A racist judge in Pennsylvania redefined judicial activism last week when she called ICE on a couple that she was supposed to be marrying, for no other reason than the color of the groom’s skin.
Alexander Parker and Krisha Schmick were high school sweethearts who had been eagerly waiting to be married, but Judge Elizabeth Beckley refused to believe that Alexander was in the country legally.
Beckley was wrong, by the way — Alex was born in Guatemala but adopted by American parents when he was 8 months old. According to ProPublica, he doesn’t “speak Spanish or consider himself an immigrant, much less a deportable one”.

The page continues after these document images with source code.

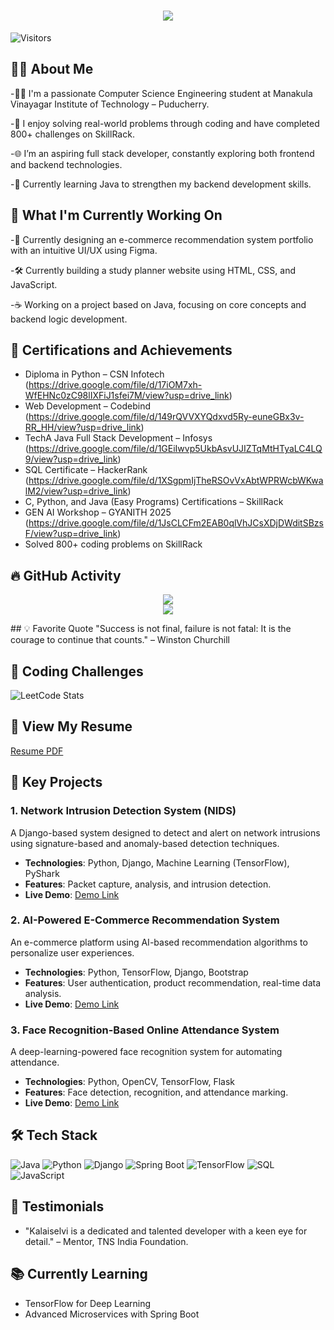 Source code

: <h1 align="center">
  <img src="https://readme-typing-svg.demolab.com?font=Fira+Code&weight=600&size=24&pause=1000&color=blue&center=true&vCenter=true&random=false&width=435&lines=Hey+there%2C+I'm+Mohanapriya" />
</h1>

![Visitors](https://komarev.com/ghpvc/?username=Mohanapriya-A&color=blueviolet)

## 🙋‍♀️ About Me
-👩‍💻 I'm a passionate Computer Science Engineering student at Manakula Vinayagar Institute of Technology – Puducherry.

-🧠 I enjoy solving real-world problems through coding and have completed 800+ challenges on SkillRack.

-🌐 I’m an aspiring full stack developer, constantly exploring both frontend and backend technologies.

-📘 Currently learning Java to strengthen my backend development skills.


## 🔨 What I'm Currently Working On
-🎨 Currently designing an e-commerce recommendation system portfolio with an intuitive UI/UX using Figma.

-🛠️ Currently building a study planner website using HTML, CSS, and JavaScript.

-☕ Working on a project based on Java, focusing on core concepts and backend logic development.


## 🏅 Certifications and Achievements
- Diploma in Python – CSN Infotech (https://drive.google.com/file/d/17iOM7xh-WfEHNc0zC98lIXFiJ1sfei7M/view?usp=drive_link)
- Web Development – Codebind (https://drive.google.com/file/d/149rQVVXYQdxvd5Ry-euneGBx3v-RR_HH/view?usp=drive_link)
- TechA Java Full Stack Development – Infosys (https://drive.google.com/file/d/1GEiIwvp5UkbAsvUJIZTqMtHTyaLC4LQ9/view?usp=drive_link)
- SQL Certificate – HackerRank (https://drive.google.com/file/d/1XSgpmIjTheRSOvVxAbtWPRWcbWKwalM2/view?usp=drive_link)
- C, Python, and Java (Easy Programs) Certifications – SkillRack
- GEN AI Workshop – GYANITH 2025 (https://drive.google.com/file/d/1JsCLCFm2EAB0qlVhJCsXDjDWditSBzsF/view?usp=drive_link)
- Solved 800+ coding problems on SkillRack 


## 🔥 GitHub Activity
<p align="center">
  <img src="https://github-readme-stats.vercel.app/api?username=Mohanapriya221105&show_icons=true&theme=default" />
  <br />
  <img src="https://github-readme-activity-graph.vercel.app/graph?username=Mohanapriya221105&theme=github-light&hide_border=false&area=true" />
</p>
## 💡 Favorite Quote
"Success is not final, failure is not fatal: It is the courage to continue that counts." – Winston Churchill

## 🏅 Coding Challenges
![LeetCode Stats](https://leetcode.com/u/Mohanapriya22/)

## 📄 View My Resume
[Resume PDF](https://drive.google.com/file/d/19J7-vmr3lpYwu2oFx4OlwcIQksZ_EBxv/view?usp=drive_link)

## 🌟 Key Projects
### 1. Network Intrusion Detection System (NIDS)
A Django-based system designed to detect and alert on network intrusions using signature-based and anomaly-based detection techniques. 
- **Technologies**: Python, Django, Machine Learning (TensorFlow), PyShark
- **Features**: Packet capture, analysis, and intrusion detection.
- **Live Demo**: [Demo Link](https://github.com/Kalaiselvi-A/NIDS-Demo)
  
### 2. AI-Powered E-Commerce Recommendation System
An e-commerce platform using AI-based recommendation algorithms to personalize user experiences.
- **Technologies**: Python, TensorFlow, Django, Bootstrap
- **Features**: User authentication, product recommendation, real-time data analysis.
- **Live Demo**: [Demo Link](https://github.com/Kalaiselvi-A/ECommerce-AI)

### 3. Face Recognition-Based Online Attendance System
A deep-learning-powered face recognition system for automating attendance.
- **Technologies**: Python, OpenCV, TensorFlow, Flask
- **Features**: Face detection, recognition, and attendance marking.
- **Live Demo**: [Demo Link](https://github.com/Kalaiselvi-A/FaceRecognition-Attendance)

## 🛠 Tech Stack
![Java](https://img.shields.io/badge/Java-ED8B00?style=for-the-badge&logo=java&logoColor=white)
![Python](https://img.shields.io/badge/Python-3776AB?style=for-the-badge&logo=python&logoColor=white)
![Django](https://img.shields.io/badge/Django-092E20?style=for-the-badge&logo=django&logoColor=white)
![Spring Boot](https://img.shields.io/badge/Spring%20Boot-6DB33F?style=for-the-badge&logo=spring-boot&logoColor=white)
![TensorFlow](https://img.shields.io/badge/TensorFlow-FF6F00?style=for-the-badge&logo=tensorflow&logoColor=white)
![SQL](https://img.shields.io/badge/SQL-4479A1?style=for-the-badge&logo=MySQL&logoColor=white)
![JavaScript](https://img.shields.io/badge/JavaScript-F7DF1E?style=for-the-badge&logo=javascript&logoColor=black)

## 💬 Testimonials
- "Kalaiselvi is a dedicated and talented developer with a keen eye for detail." – Mentor, TNS India Foundation.
  
## 📚 Currently Learning
- TensorFlow for Deep Learning
- Advanced Microservices with Spring Boot
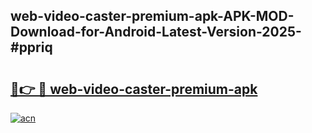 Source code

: ## web-video-caster-premium-apk-APK-MOD-Download-for-Android-Latest-Version-2025-#ppriq

# <h2><a href="https://bedroomkl.my?title=web-video-caster-premium-apk&ref=20M">🔗👉 🔴 web-video-caster-premium-apk</a></h2>

[![acn](https://github.com/user-attachments/assets/0f9c940e-d8b0-45ae-aac7-cd30a18b3e1c)](https://bedroomkl.my?title=web-video-caster-premium-apk&ref=20M)

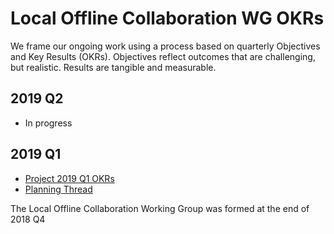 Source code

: # Local Offline Collaboration WG OKRs

We frame our ongoing work using a process based on quarterly Objectives and Key Results (OKRs). Objectives reflect outcomes that are challenging, but realistic. Results are tangible and measurable.

## 2019 Q2
- In progress

## 2019 Q1

- [Project 2019 Q1 OKRs](https://docs.google.com/spreadsheets/d/1BtOfd7s9oYO5iKsIorCpsm4QuQoIsoZzSz7GItE-9ys/edit#gid=427965902)
- [Planning Thread](https://github.com/ipfs/local-offline-collab/issues/5)

The Local Offline Collaboration Working Group was formed at the end of 2018 Q4
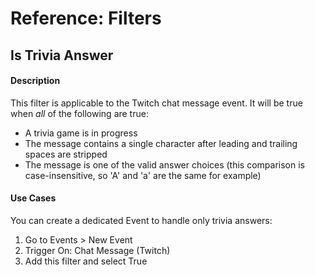 # Reference: Filters

## Is Trivia Answer

#### Description

This filter is applicable to the Twitch chat message event. It will be true when _all_ of the following are true:

- A trivia game is in progress
- The message contains a single character after leading and trailing spaces are stripped
- The message is one of the valid answer choices (this comparison is case-insensitive, so 'A' and 'a' are the same for example)

#### Use Cases

You can create a dedicated Event to handle only trivia answers:

1. Go to Events &gt; New Event
2. Trigger On: Chat Message (Twitch)
3. Add this filter and select True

That didn’t stop Beckley and the ICE agents she called from holding up Alex and Krishna’s wedding, fingerprinting him without his permission, or threatening to take him away and put him in a detention center. Worse, this wasn’t Beckley’s first time calling ICE — a lawyer told Krishna that Beckley had called enforcement agents on at least one other couple who had come to the judge to be married. And whereas the misunderstanding with Alex was eventually cleared up, this other couple was not so lucky, and the groom and his best man were ultimately led away in handcuffs.
ICE agents, by the way, aren’t supposed to conduct operations at “sensitive locations” like courthouses, and it’s unclear why the agents who responded thought that separating a couple on their wedding day was a good reason to ignore that directive (or a good reason at all).
And Beckley, as a judge, should understand that making immigrants afraid of courthouses erodes trust in the law — though she’s apparently a graduate of Thomas M. Cooley Law School, one of the worst-ranked law schools in the nation, which is also the alma mater of Trump-fixer/lawyer Michael Cohen. Beckley and Cohen, in fact, were contemporaries at Cooley.
Beckley is an elected judge who last went before voters in 2017 and will be in office until 2024. She is also, alarmingly, the vice-chair of the Pennsylvania Judicial Conduct Board.